De Banda aparte al “no hay banda” de Mullholand Drive, el guión del mundo ha ido tornándose espectaral y, al mismo tiempo, repugnantemente Real. Pasolini todavía quería jugar con una realidad que se ríe de sí misma, nosotros hemos heredado una ironía fósil. Aquellos personajes “gravemente afectados” de la Nouvelle Vague están, en su verbosidad y hastío, en las antípodas de la subjetividad histérica en la época del imperial-reality-show. Antoine de Baecque considera que de la “política de los autores” no queda nada precisamente porque ha conseguido una victoria pírrica. El cine es, en todos los sentidos, la fachada, la coartada y el pantano de la Cultura. De la idiotez (traumática y familiar, exhibicionista y desoladora) del Dogma 95 hasta el documental parvulario, del kitsch insoportable almodovariano al porno-miserabilismo de Slumdog Millionaire, se asiste a un retorno patético de aquella ola cinéfila que monumentaliza lo “subjetivo” para, cínicamente, compartir la ceguera frente a un mundo en demolición. Lo malo es que sólo podemos confiar en un “héroe” que parodia su antigua suciedad: Clint Eastwood (el rey Lear, gruñón y blasfemo) que se sacrifica para que, literalmente, un “atontao” conduzca su fetichizado Gran Torino. Nos hemos llevado demasiados golpes desde aquella “vaga novedad” (la broma made in Godard) para aceptar que la escapada final sería el sacrificio.
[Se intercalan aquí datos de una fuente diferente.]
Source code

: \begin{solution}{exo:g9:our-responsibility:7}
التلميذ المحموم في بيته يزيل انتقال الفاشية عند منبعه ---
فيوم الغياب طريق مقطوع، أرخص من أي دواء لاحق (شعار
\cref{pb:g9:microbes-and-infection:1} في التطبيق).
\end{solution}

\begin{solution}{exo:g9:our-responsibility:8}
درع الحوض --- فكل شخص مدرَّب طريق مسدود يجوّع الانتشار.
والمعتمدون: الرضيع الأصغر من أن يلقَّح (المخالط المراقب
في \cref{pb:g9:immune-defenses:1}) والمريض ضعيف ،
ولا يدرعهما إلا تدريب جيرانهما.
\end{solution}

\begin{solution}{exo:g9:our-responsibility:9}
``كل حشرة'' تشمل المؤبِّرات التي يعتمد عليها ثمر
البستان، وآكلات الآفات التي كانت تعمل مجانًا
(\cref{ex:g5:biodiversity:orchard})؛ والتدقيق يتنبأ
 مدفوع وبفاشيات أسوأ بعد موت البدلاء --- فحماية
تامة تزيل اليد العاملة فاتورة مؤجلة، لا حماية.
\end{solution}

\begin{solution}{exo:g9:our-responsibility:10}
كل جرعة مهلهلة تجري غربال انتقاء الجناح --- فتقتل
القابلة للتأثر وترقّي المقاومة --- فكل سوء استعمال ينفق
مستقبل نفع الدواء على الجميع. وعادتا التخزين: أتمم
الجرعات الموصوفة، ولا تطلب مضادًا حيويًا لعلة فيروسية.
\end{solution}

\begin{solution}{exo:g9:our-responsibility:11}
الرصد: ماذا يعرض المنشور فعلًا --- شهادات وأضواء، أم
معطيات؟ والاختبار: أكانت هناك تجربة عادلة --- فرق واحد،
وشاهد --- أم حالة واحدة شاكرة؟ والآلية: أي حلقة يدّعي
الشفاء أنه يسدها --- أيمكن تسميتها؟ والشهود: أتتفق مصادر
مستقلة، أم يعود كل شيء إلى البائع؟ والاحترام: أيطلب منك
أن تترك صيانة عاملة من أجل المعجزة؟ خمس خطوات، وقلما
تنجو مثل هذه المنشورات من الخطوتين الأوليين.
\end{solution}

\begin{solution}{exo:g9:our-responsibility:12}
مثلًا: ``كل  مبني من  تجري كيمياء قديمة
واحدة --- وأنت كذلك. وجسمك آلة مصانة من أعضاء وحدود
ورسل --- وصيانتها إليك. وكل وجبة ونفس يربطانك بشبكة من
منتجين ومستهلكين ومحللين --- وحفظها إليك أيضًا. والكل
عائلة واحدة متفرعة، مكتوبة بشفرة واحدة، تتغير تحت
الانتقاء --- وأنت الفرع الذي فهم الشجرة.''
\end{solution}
Truffaut estableció, en un comentario sobre La Tour de Nesle de Abel Gance, que tener éxito es fracasar: “todas las grandes películas de la historia del cine son películas fracasadas”. Puede que aquellos críticos de los Cahiers que, airadamente, tomaron la cámara y propiciaron el reconocimiento del cine como arte fueran no tanto los poetas de una infancia y una adolescencia que ansiaba otra realidad cuanto los notarios de un siglo desquiciado. Una atmósfera de ansiedad y tristeza acecha a esos “hombres rebeldes”. El cine es la confirmación de que, en sueños, hemos atravesado el paraíso. Ese es el final de las histoire(s): la cruda constatación de que hemos sido expulsados. Un hermoso fracaso.